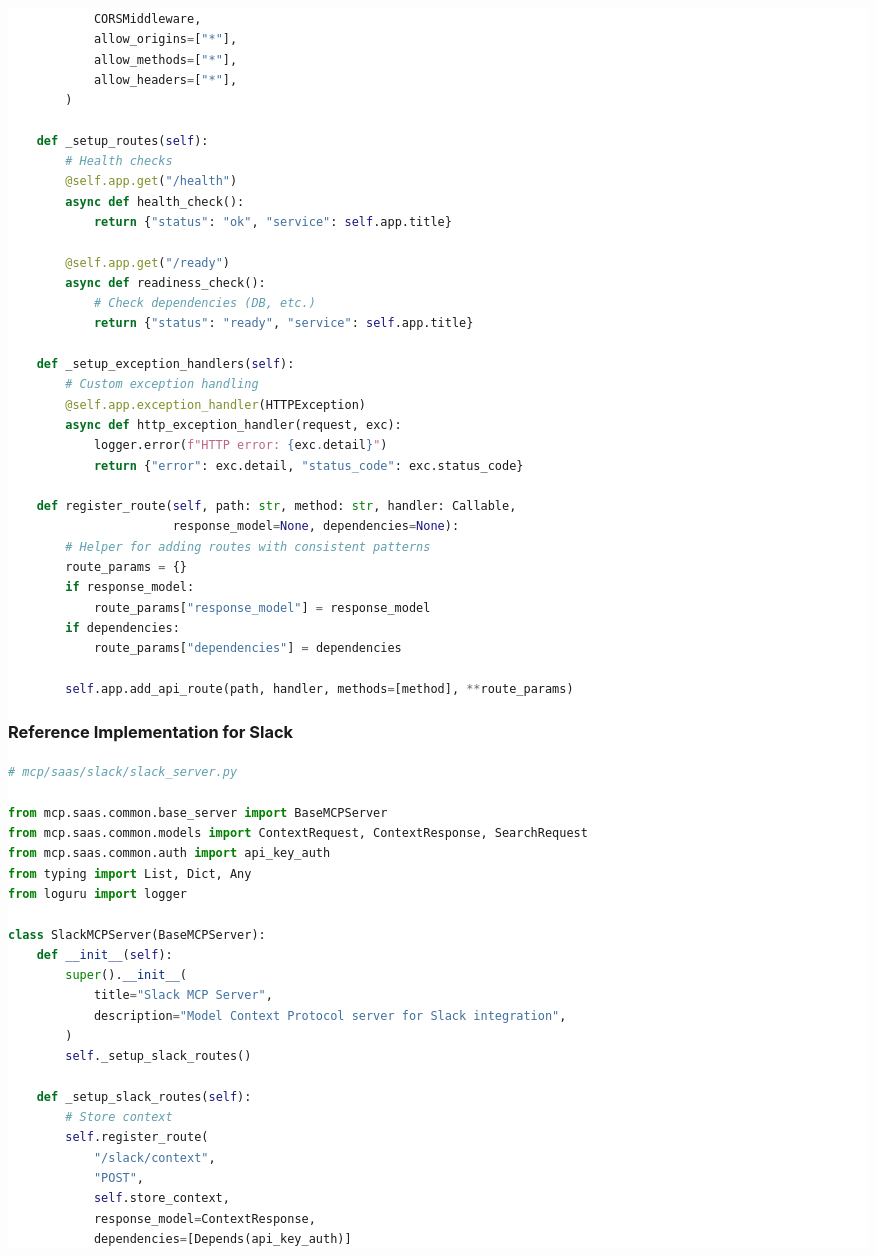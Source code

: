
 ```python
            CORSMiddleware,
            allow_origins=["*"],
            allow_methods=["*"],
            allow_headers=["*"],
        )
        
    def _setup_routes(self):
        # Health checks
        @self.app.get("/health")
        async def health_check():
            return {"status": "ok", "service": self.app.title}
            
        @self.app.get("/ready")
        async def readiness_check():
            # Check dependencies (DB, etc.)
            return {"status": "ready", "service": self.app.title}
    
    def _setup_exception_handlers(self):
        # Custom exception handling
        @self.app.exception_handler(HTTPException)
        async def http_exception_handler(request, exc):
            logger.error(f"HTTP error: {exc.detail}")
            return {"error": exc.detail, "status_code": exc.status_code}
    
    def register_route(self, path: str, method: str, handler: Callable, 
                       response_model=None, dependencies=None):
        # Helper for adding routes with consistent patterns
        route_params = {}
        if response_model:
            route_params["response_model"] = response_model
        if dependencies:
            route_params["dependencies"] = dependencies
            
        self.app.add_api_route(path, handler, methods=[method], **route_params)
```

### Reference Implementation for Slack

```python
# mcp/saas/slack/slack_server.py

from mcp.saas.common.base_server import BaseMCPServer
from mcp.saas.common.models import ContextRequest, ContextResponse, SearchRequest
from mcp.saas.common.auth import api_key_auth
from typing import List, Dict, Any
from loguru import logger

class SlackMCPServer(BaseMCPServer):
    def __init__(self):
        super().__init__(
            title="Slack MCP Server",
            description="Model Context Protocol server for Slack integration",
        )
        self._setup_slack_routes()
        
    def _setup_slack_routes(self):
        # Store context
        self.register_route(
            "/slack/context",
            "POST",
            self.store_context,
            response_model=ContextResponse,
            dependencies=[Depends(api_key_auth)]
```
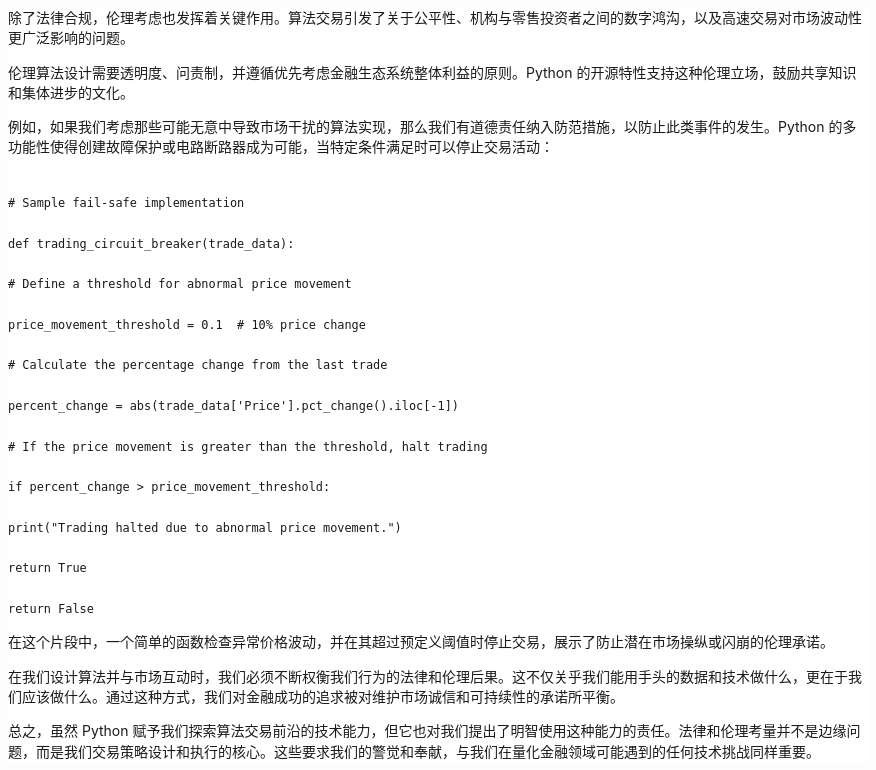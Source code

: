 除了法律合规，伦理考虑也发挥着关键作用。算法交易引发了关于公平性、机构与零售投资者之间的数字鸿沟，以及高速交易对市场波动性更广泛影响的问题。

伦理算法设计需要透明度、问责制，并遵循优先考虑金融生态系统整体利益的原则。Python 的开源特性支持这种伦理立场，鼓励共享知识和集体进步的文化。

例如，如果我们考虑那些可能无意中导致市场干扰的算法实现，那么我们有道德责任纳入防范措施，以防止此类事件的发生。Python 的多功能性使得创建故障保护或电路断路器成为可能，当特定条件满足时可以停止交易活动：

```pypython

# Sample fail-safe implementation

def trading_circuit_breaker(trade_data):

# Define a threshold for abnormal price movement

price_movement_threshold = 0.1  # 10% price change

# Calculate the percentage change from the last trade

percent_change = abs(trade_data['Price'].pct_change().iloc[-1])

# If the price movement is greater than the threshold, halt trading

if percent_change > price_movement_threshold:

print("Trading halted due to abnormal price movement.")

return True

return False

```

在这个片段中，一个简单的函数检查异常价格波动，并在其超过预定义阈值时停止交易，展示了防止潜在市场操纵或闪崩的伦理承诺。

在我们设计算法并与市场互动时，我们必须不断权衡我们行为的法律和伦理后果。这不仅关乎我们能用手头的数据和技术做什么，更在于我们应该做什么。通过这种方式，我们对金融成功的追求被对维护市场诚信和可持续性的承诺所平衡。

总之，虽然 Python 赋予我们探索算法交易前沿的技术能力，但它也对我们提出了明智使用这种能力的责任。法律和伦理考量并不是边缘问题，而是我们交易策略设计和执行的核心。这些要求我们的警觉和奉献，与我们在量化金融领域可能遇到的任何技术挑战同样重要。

### Directions for this task
Every line containing the word "BaseMCPServer" must be copied from the material above.

### Answer to this problem
from mcp.saas.common.base_server import BaseMCPServer
class SlackMCPServer(BaseMCPServer):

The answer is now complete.